▶ Source records
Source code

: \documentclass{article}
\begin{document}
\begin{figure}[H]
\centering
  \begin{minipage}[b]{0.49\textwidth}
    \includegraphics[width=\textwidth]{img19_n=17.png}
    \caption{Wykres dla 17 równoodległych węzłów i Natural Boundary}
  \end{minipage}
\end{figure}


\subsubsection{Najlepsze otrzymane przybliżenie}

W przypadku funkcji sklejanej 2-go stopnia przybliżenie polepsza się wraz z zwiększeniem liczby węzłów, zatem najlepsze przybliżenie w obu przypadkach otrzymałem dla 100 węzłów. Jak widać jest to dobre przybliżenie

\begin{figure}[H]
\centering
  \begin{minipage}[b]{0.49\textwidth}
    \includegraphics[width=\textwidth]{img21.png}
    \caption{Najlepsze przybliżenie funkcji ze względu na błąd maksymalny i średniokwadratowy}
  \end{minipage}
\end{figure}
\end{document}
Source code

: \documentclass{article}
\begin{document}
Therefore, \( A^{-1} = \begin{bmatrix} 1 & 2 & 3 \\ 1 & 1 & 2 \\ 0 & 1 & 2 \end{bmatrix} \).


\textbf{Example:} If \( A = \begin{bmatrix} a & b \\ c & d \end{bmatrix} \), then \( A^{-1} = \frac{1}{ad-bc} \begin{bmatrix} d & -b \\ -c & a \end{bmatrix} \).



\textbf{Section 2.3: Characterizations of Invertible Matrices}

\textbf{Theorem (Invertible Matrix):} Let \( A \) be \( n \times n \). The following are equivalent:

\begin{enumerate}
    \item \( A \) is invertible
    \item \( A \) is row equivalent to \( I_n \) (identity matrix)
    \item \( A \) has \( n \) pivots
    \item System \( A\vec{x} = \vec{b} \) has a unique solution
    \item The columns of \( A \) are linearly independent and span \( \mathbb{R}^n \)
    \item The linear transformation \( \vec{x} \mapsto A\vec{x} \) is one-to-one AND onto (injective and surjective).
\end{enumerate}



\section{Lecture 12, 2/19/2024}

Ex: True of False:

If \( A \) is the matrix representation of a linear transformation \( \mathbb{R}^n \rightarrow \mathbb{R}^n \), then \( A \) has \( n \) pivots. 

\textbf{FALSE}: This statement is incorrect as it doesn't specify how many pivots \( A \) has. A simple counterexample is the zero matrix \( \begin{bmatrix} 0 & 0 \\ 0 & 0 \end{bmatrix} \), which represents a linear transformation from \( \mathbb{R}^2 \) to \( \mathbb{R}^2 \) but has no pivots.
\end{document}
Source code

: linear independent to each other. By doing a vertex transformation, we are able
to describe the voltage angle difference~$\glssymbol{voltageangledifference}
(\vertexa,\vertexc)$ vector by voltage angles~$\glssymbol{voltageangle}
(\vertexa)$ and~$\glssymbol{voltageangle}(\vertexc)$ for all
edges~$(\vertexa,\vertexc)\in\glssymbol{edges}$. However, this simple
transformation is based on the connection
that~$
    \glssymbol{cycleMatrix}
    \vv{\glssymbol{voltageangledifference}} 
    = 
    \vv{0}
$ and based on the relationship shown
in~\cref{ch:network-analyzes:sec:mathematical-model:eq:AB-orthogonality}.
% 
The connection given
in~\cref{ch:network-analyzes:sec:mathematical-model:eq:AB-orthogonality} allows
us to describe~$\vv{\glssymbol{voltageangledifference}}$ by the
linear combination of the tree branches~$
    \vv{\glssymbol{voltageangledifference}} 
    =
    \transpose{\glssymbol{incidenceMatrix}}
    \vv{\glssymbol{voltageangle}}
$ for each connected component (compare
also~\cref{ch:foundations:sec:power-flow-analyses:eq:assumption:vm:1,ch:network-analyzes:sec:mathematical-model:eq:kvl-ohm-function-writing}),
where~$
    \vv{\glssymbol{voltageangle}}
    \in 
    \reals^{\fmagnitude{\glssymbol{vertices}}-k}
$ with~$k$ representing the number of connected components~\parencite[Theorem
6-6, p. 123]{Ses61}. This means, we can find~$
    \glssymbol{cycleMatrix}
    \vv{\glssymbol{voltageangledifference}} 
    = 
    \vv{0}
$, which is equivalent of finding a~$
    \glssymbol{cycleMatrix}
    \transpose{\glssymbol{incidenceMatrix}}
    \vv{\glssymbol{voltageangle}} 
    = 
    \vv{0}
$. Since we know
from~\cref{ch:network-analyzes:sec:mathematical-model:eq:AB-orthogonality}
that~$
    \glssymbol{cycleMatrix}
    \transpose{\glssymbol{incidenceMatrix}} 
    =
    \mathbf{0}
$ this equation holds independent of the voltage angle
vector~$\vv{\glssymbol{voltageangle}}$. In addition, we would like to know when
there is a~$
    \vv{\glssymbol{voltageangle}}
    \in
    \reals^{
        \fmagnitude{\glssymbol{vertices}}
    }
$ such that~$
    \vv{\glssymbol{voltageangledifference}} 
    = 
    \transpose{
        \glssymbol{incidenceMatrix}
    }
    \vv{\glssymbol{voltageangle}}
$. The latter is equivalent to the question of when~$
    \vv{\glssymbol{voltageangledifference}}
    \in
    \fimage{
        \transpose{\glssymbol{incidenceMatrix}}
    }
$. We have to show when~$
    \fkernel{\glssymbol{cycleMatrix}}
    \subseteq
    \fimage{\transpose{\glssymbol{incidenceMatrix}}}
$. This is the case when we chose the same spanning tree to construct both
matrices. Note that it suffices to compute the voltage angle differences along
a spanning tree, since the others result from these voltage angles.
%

▶ Goal of the exercise
Search the entries above for the string "vertexc". Copy each line that holds it.

▶ Worked solution
(\vertexa,\vertexc)$ vector by voltage angles~$\glssymbol{voltageangle}
(\vertexa)$ and~$\glssymbol{voltageangle}(\vertexc)$ for all
edges~$(\vertexa,\vertexc)\in\glssymbol{edges}$. However, this simple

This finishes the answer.